*** Block opens ***

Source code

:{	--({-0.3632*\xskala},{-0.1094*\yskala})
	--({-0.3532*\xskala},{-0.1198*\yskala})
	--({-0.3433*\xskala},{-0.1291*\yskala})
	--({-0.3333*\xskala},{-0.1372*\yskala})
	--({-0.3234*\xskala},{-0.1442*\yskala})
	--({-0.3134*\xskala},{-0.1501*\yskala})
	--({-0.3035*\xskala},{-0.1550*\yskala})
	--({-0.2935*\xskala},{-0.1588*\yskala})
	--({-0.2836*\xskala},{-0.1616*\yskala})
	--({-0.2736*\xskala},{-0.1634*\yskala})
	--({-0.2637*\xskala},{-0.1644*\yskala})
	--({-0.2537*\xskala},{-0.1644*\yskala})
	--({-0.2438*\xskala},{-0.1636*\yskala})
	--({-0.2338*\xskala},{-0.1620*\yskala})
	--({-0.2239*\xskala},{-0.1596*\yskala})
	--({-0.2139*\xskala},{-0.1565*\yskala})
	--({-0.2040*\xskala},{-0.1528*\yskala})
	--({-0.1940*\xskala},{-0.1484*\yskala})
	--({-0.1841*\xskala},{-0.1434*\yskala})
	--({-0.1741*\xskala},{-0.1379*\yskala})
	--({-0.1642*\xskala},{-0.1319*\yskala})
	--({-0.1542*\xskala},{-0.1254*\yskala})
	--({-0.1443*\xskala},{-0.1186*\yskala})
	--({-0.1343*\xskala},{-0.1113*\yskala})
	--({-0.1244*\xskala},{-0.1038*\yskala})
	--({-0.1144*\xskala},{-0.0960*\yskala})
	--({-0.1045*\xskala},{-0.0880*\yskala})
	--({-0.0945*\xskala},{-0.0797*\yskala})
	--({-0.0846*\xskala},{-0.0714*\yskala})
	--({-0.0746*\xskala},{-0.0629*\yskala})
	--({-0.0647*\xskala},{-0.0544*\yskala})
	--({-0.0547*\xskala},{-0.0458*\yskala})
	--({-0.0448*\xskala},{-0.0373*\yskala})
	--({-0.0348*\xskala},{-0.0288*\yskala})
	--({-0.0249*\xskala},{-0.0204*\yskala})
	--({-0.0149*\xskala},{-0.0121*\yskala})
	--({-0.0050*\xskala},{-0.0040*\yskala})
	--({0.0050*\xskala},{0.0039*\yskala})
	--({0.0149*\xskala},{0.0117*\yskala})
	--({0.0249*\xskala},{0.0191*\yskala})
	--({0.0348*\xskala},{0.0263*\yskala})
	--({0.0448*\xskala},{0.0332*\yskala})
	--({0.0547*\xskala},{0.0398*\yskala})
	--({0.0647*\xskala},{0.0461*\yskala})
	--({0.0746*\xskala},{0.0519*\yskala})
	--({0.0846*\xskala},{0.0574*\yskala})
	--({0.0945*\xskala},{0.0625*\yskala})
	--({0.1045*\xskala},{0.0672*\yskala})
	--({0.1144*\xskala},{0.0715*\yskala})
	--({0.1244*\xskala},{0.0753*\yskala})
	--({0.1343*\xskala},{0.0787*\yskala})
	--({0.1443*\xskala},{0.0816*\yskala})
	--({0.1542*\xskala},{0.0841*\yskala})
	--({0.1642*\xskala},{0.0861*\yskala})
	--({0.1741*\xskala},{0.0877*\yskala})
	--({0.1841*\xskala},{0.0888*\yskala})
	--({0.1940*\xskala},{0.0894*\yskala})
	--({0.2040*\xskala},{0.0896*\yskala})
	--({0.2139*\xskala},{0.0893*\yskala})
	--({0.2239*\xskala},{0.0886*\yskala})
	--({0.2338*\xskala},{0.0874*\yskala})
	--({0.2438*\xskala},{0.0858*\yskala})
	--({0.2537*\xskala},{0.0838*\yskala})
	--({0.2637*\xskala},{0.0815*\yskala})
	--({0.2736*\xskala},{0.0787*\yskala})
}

*** Block closes ***

About this exercise:
Go through the entries above and restate each one exactly.

Answer space:
Source code

:{	--({-0.3632*\xskala},{-0.1094*\yskala})
	--({-0.3532*\xskala},{-0.1198*\yskala})
	--({-0.3433*\xskala},{-0.1291*\yskala})
	--({-0.3333*\xskala},{-0.1372*\yskala})
	--({-0.3234*\xskala},{-0.1442*\yskala})
	--({-0.3134*\xskala},{-0.1501*\yskala})
	--({-0.3035*\xskala},{-0.1550*\yskala})
	--({-0.2935*\xskala},{-0.1588*\yskala})
	--({-0.2836*\xskala},{-0.1616*\yskala})
	--({-0.2736*\xskala},{-0.1634*\yskala})
	--({-0.2637*\xskala},{-0.1644*\yskala})
	--({-0.2537*\xskala},{-0.1644*\yskala})
	--({-0.2438*\xskala},{-0.1636*\yskala})
	--({-0.2338*\xskala},{-0.1620*\yskala})
	--({-0.2239*\xskala},{-0.1596*\yskala})
	--({-0.2139*\xskala},{-0.1565*\yskala})
	--({-0.2040*\xskala},{-0.1528*\yskala})
	--({-0.1940*\xskala},{-0.1484*\yskala})
	--({-0.1841*\xskala},{-0.1434*\yskala})
	--({-0.1741*\xskala},{-0.1379*\yskala})
	--({-0.1642*\xskala},{-0.1319*\yskala})
	--({-0.1542*\xskala},{-0.1254*\yskala})
	--({-0.1443*\xskala},{-0.1186*\yskala})
	--({-0.1343*\xskala},{-0.1113*\yskala})
	--({-0.1244*\xskala},{-0.1038*\yskala})
	--({-0.1144*\xskala},{-0.0960*\yskala})
	--({-0.1045*\xskala},{-0.0880*\yskala})
	--({-0.0945*\xskala},{-0.0797*\yskala})
	--({-0.0846*\xskala},{-0.0714*\yskala})
	--({-0.0746*\xskala},{-0.0629*\yskala})
	--({-0.0647*\xskala},{-0.0544*\yskala})
	--({-0.0547*\xskala},{-0.0458*\yskala})
	--({-0.0448*\xskala},{-0.0373*\yskala})
	--({-0.0348*\xskala},{-0.0288*\yskala})
	--({-0.0249*\xskala},{-0.0204*\yskala})
	--({-0.0149*\xskala},{-0.0121*\yskala})
	--({-0.0050*\xskala},{-0.0040*\yskala})
	--({0.0050*\xskala},{0.0039*\yskala})
	--({0.0149*\xskala},{0.0117*\yskala})
	--({0.0249*\xskala},{0.0191*\yskala})
	--({0.0348*\xskala},{0.0263*\yskala})
	--({0.0448*\xskala},{0.0332*\yskala})
	--({0.0547*\xskala},{0.0398*\yskala})
	--({0.0647*\xskala},{0.0461*\yskala})
	--({0.0746*\xskala},{0.0519*\yskala})
	--({0.0846*\xskala},{0.0574*\yskala})
	--({0.0945*\xskala},{0.0625*\yskala})
	--({0.1045*\xskala},{0.0672*\yskala})
	--({0.1144*\xskala},{0.0715*\yskala})
	--({0.1244*\xskala},{0.0753*\yskala})
	--({0.1343*\xskala},{0.0787*\yskala})
	--({0.1443*\xskala},{0.0816*\yskala})
	--({0.1542*\xskala},{0.0841*\yskala})
	--({0.1642*\xskala},{0.0861*\yskala})
	--({0.1741*\xskala},{0.0877*\yskala})
	--({0.1841*\xskala},{0.0888*\yskala})
	--({0.1940*\xskala},{0.0894*\yskala})
	--({0.2040*\xskala},{0.0896*\yskala})
	--({0.2139*\xskala},{0.0893*\yskala})
	--({0.2239*\xskala},{0.0886*\yskala})
	--({0.2338*\xskala},{0.0874*\yskala})
	--({0.2438*\xskala},{0.0858*\yskala})
	--({0.2537*\xskala},{0.0838*\yskala})
	--({0.2637*\xskala},{0.0815*\yskala})
	--({0.2736*\xskala},{0.0787*\yskala})
}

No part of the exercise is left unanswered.